Said le sacó de sus pensamientos dándole un leve codazo.
– Puede que nos estén siguiendo. He visto tres veces al mismo hombre cerca de nosotros.
– ¿Quién?
– Parémonos a tomar un té y podré indicarte quién es el individuo.
Así lo hicieron, y mientras bebían la infusión humeante con sabor a especias, Said le hizo una seña indicándole el hombre del que desconfiaba. Parecía un inofensivo turista; no tendría más de treinta años y llevaba una mochila a la espalda, un pendiente en una oreja, vaqueros raídos por la rodilla y calzado deportivo. Los hombres de Said les dirían más tarde algo más sobre el joven, pero ellos decidieron interrumpir la caminata y dirigirse hacia el Sheraton, el hotel donde Hakim se alojaba con el resto de los peregrinos granadinos.
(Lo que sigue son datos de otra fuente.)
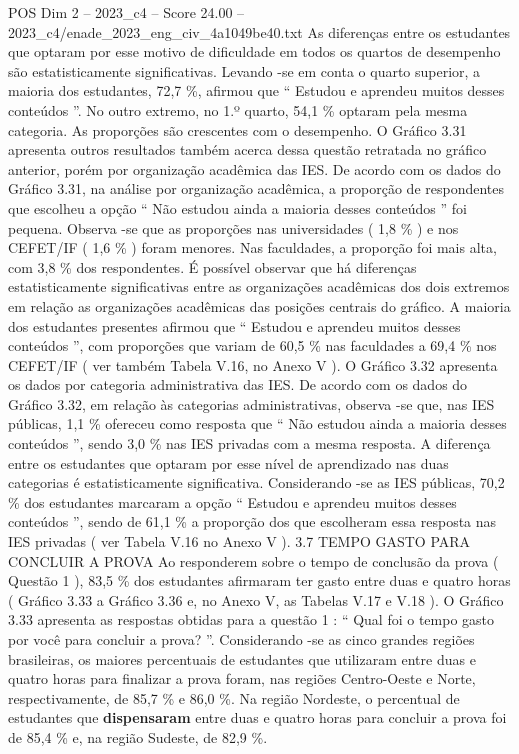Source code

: \begin{textsample}{POS Dim 2 – 2023\_c4 – Score 24.00 – 2023\_c4/enade\_2023\_eng\_civ\_4a1049be40.txt}
As diferenças entre os estudantes que optaram por esse motivo de dificuldade em todos os quartos de desempenho são estatisticamente significativas.
Levando -se em conta o quarto superior, a maioria dos estudantes, 72,7 \%, afirmou que “ Estudou e aprendeu muitos desses conteúdos ”.
No outro extremo, no 1.º quarto, 54,1 \% optaram pela mesma categoria.
As proporções são crescentes com o desempenho.
O Gráfico 3.31 apresenta outros resultados também acerca dessa questão retratada no gráfico anterior, porém por organização acadêmica das IES.
De acordo com os dados do Gráfico 3.31, na análise por organização acadêmica, a proporção de respondentes que escolheu a opção “ Não estudou ainda a maioria desses conteúdos ” foi pequena.
Observa -se que as proporções nas universidades ( 1,8 \% ) e nos CEFET/IF ( 1,6 \% ) foram menores.
Nas faculdades, a proporção foi mais alta, com 3,8 \% dos respondentes.
É possível observar que há diferenças estatisticamente significativas entre as organizações acadêmicas dos dois extremos em relação as organizações acadêmicas das posições centrais do gráfico.
A maioria dos estudantes presentes afirmou que “ Estudou e aprendeu muitos desses conteúdos ”, com proporções que variam de 60,5 \% nas faculdades a 69,4 \% nos CEFET/IF ( ver também Tabela V.16, no Anexo V ).
O Gráfico 3.32 apresenta os dados por categoria administrativa das IES.
De acordo com os dados do Gráfico 3.32, em relação às categorias administrativas, observa -se que, nas IES públicas, 1,1 \% ofereceu como resposta que “ Não estudou ainda a maioria desses conteúdos ”, sendo 3,0 \% nas IES privadas com a mesma resposta.
A diferença entre os estudantes que optaram por esse nível de aprendizado nas duas categorias é estatisticamente significativa.
Considerando -se as IES públicas, 70,2 \% dos estudantes marcaram a opção “ Estudou e aprendeu muitos desses conteúdos ”, sendo de 61,1 \% a proporção dos que escolheram essa resposta nas IES privadas ( ver Tabela V.16 no Anexo V ). 3.7 TEMPO GASTO PARA CONCLUIR A PROVA Ao responderem sobre o tempo de conclusão da prova ( Questão 1 ), 83,5 \% dos estudantes afirmaram ter gasto entre duas e quatro horas ( Gráfico 3.33 a Gráfico 3.36 e, no Anexo V, as Tabelas V.17 e V.18 ).
O Gráfico 3.33 apresenta as respostas obtidas para a questão 1 : “ Qual foi o tempo gasto por você para concluir a prova? ”.
Considerando -se as cinco grandes regiões brasileiras, os maiores percentuais de estudantes que utilizaram entre duas e quatro horas para finalizar a prova foram, nas regiões Centro-Oeste e Norte, respectivamente, de 85,7 \% e 86,0 \%.
Na região Nordeste, o percentual de estudantes que \textbf{dispensaram} entre duas e quatro horas para concluir a prova foi de 85,4 \% e, na região Sudeste, de 82,9 \%.

\end{textsample}
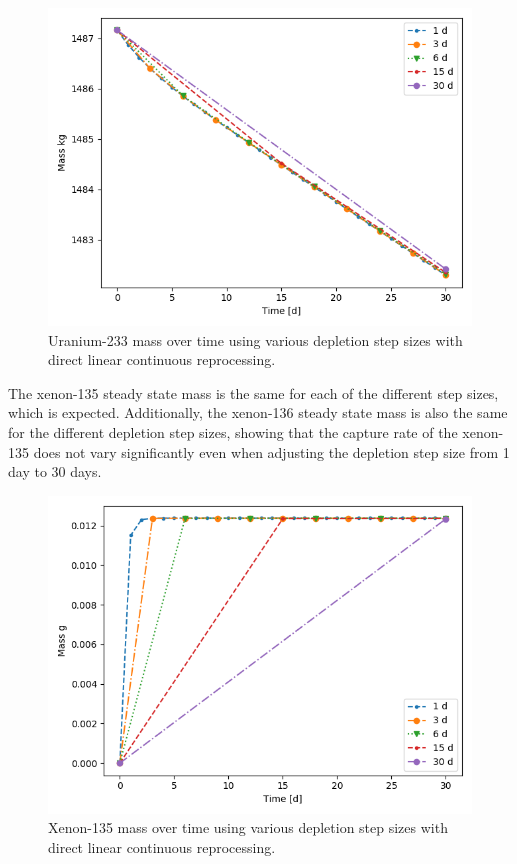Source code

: \begin{figure}[H]
  \centering
  \includegraphics[scale=0.7]{images/DL_NSTEP_U-233_mass.png}
  \caption{Uranium-233 mass over time using various depletion step sizes with direct linear continuous reprocessing.}
   \label{fig:DL-cont-u}
\end{figure}

The xenon-135 steady state mass is the same for each of the different step sizes, which is expected. Additionally, the xenon-136 steady state mass is also the same for the different depletion step sizes, showing that the capture rate of the xenon-135 does not vary significantly even when adjusting the depletion step size from 1 day to 30 days.

\begin{figure}[H]
  \centering
  \includegraphics[scale=0.7]{images/DL_NSTEP_Xe-135_mass.png}
  \caption{Xenon-135 mass over time using various depletion step sizes with direct linear continuous reprocessing.}
   \label{fig:DL-cont-xe135}
\end{figure}

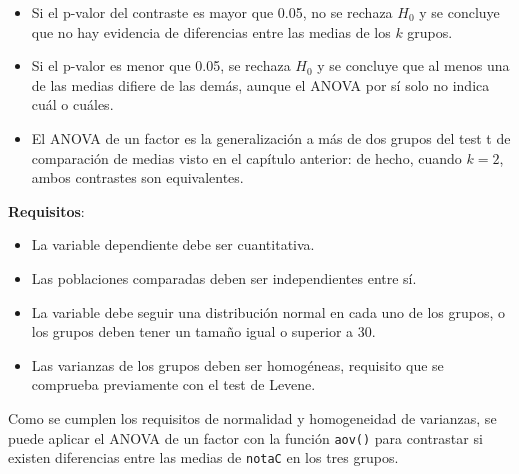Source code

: \documentclass[
  spanish,
  a4paper,
]{scrreport}
\providecommand{\tightlist}{%
  \setlength{\itemsep}{0pt}\setlength{\parskip}{0pt}}
\theoremstyle{definition}
\theoremstyle{definition}
\theoremstyle{remark}
\begin{document}
\begin{tcolorbox}[enhanced jigsaw, arc=.35mm, bottomrule=.15mm, bottomtitle=1mm, breakable, colback=white, colbacktitle=quarto-callout-note-color!10!white, colframe=quarto-callout-note-color-frame, coltitle=black, left=2mm, leftrule=.75mm, opacityback=0, opacitybacktitle=0.6, rightrule=.15mm, title=\textcolor{quarto-callout-note-color}{\faInfo}\hspace{0.5em}{Interpretación}, titlerule=0mm, toprule=.15mm, toptitle=1mm]

\begin{itemize}
\tightlist
\item
  Si el p-valor del contraste es mayor que 0.05, no se rechaza \(H_0\) y
  se concluye que no hay evidencia de diferencias entre las medias de
  los \(k\) grupos.
\item
  Si el p-valor es menor que 0.05, se rechaza \(H_0\) y se concluye que
  al menos una de las medias difiere de las demás, aunque el ANOVA por
  sí solo no indica cuál o cuáles.
\item
  El ANOVA de un factor es la generalización a más de dos grupos del
  test t de comparación de medias visto en el capítulo anterior: de
  hecho, cuando \(k=2\), ambos contrastes son equivalentes.
\end{itemize}

\end{tcolorbox}

\textbf{Requisitos}:

\begin{itemize}
\tightlist
\item
  La variable dependiente debe ser cuantitativa.
\item
  Las poblaciones comparadas deben ser independientes entre sí.
\item
  La variable debe seguir una distribución normal en cada uno de los
  grupos, o los grupos deben tener un tamaño igual o superior a 30.
\item
  Las varianzas de los grupos deben ser homogéneas, requisito que se
  comprueba previamente con el test de Levene.
\end{itemize}

Como se cumplen los requisitos de normalidad y homogeneidad de
varianzas, se puede aplicar el ANOVA de un factor con la función
\texttt{aov()} para contrastar si existen diferencias entre las medias
de \texttt{notaC} en los tres grupos.
\end{document}

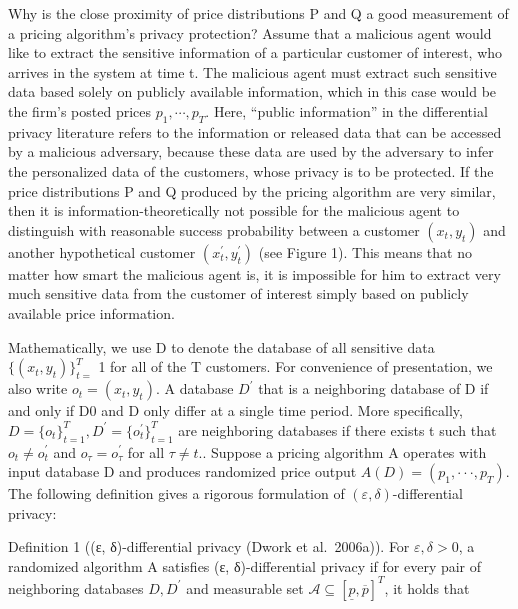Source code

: Why is the close proximity of price distributions P and Q a good measurement of a pricing algorithm's privacy protection? Assume that a malicious agent would like to extract the sensitive information of a particular customer of interest, who arrives in the system at time t. The malicious agent must extract such sensitive data based solely on publicly available information, which in this case would be the firm's posted prices \(p _ { 1 } , \cdots , p _ { T }\). Here, ``public information'' in the differential privacy literature refers to the information or released data that can be accessed by a malicious adversary, because these data are used by the adversary to infer the personalized data of the customers, whose privacy is to be protected. If the price distributions P and Q produced by the pricing algorithm are very similar, then it is information-theoretically not possible for the malicious agent to distinguish with reasonable success probability between a customer \(( x _ { t } , y _ { t } )\) and another hypothetical customer \(( x _ { t } ^ { \prime } , y _ { t } ^ { \prime } )\) (see Figure 1). This means that no matter how smart the malicious agent is, it is impossible for him to extract very much sensitive data from the customer of interest simply based on publicly available price information.

Mathematically, we use D to denote the database of all sensitive data \(\{ ( x _ { t } , y _ { t } ) \} _ { t = } ^ { T }\) 1 for all of the T customers. For convenience of presentation, we also write \(o _ { t } = ( x _ { t } , y _ { t } )\). A database \(D ^ { \prime }\) that is a neighboring database of D if and only if D0 and D only differ at a single time period. More specifically, \(D = \{ o _ { t } \} _ { t = 1 } ^ { T } , D ^ { \prime } = \{ o _ { t } ^ { \prime } \} _ { t = 1 } ^ { T }\) are neighboring databases if there exists t such that \(o _ { t } \neq o _ { t } ^ { \prime }\) and \(o _ { \tau } = o _ { \tau } ^ { \prime }\) for all \(\tau \neq t .\). Suppose a pricing algorithm A operates with input database D and produces randomized price output \(A ( D ) = ( p _ { 1 } , \cdot \cdot \cdot , p _ { T } )\). The following definition gives a rigorous formulation of \(( \varepsilon , \delta )\)-differential privacy:

Definition 1 ((ε, δ)-differential privacy (Dwork et al.~2006a)). For \(\varepsilon , \delta > 0\), a randomized algorithm A satisfies (ε, δ)-differential privacy if for every pair of neighboring databases \(D , D ^ { \prime }\) and measurable set \(\mathcal { A } \subseteq [ \underline { { p } } , \overline { { p } } ] ^ { T }\), it holds that

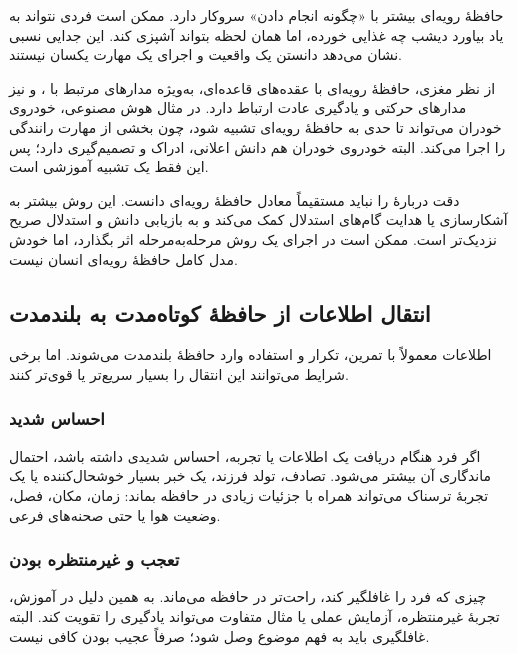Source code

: حافظهٔ رویه‌ای بیشتر با «چگونه انجام دادن» سروکار دارد. ممکن است فردی نتواند به یاد بیاورد دیشب چه غذایی خورده، اما همان لحظه بتواند آشپزی کند. این جدایی نسبی نشان می‌دهد دانستن یک واقعیت و اجرای یک مهارت یکسان نیستند.

از نظر مغزی، حافظهٔ رویه‌ای با عقده‌های قاعده‌ای، به‌ویژه مدارهای مرتبط با ، و نیز مدارهای حرکتی و یادگیری عادت ارتباط دارد. در مثال هوش مصنوعی، خودروی خودران می‌تواند تا حدی به حافظهٔ رویه‌ای تشبیه شود، چون بخشی از مهارت رانندگی را اجرا می‌کند. البته خودروی خودران هم دانش اعلانی، ادراک و تصمیم‌گیری دارد؛ پس این فقط یک تشبیه آموزشی است.


\begin{correctionbox}{دقت دربارهٔ }
 را نباید مستقیماً معادل حافظهٔ رویه‌ای دانست. این روش بیشتر به آشکارسازی یا هدایت گام‌های استدلال کمک می‌کند و به بازیابی دانش و استدلال صریح نزدیک‌تر است. ممکن است در اجرای یک روش مرحله‌به‌مرحله اثر بگذارد، اما خودش مدل کامل حافظهٔ رویه‌ای انسان نیست.
\end{correctionbox}

\subsection{انتقال اطلاعات از حافظهٔ کوتاه‌مدت به بلندمدت}
اطلاعات معمولاً با تمرین، تکرار و استفاده وارد حافظهٔ بلندمدت می‌شوند. اما برخی شرایط می‌توانند این انتقال را بسیار سریع‌تر یا قوی‌تر کنند.

\subsubsection{احساس شدید}
اگر فرد هنگام دریافت یک اطلاعات یا تجربه، احساس شدیدی داشته باشد، احتمال ماندگاری آن بیشتر می‌شود. تصادف، تولد فرزند، یک خبر بسیار خوشحال‌کننده یا یک تجربهٔ ترسناک می‌تواند همراه با جزئیات زیادی در حافظه بماند: زمان، مکان، فصل، وضعیت هوا یا حتی صحنه‌های فرعی.

\subsubsection{تعجب و غیرمنتظره بودن}
چیزی که فرد را غافلگیر کند، راحت‌تر در حافظه می‌ماند. به همین دلیل در آموزش، تجربهٔ غیرمنتظره، آزمایش عملی یا مثال متفاوت می‌تواند یادگیری را تقویت کند. البته غافلگیری باید به فهم موضوع وصل شود؛ صرفاً عجیب بودن کافی نیست.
Hakim se dijo que estaba cansado y que ya había visto cuanto necesitaba. Ahora sólo quedaba que Salim al-Bashir fijara la fecha para la misión. No sabía si aún tendría que regresar a Granada o llevarla a cabo de inmediato. En cuanto a los explosivos, no había problemas: los hombres del Círculo tenían un buen arsenal; si algo sobraba en Oriente Próximo eran armas con las que matar.
El recepcionista del Crillon se mostró encantado de volver a ver al conde d'Amis, al que inmediatamente ofreció la suite que había ocupado la vez anterior.
El conde le dio una generosa propina y, seguido por el botones que llevaba su equipaje, se dirigió al ascensor.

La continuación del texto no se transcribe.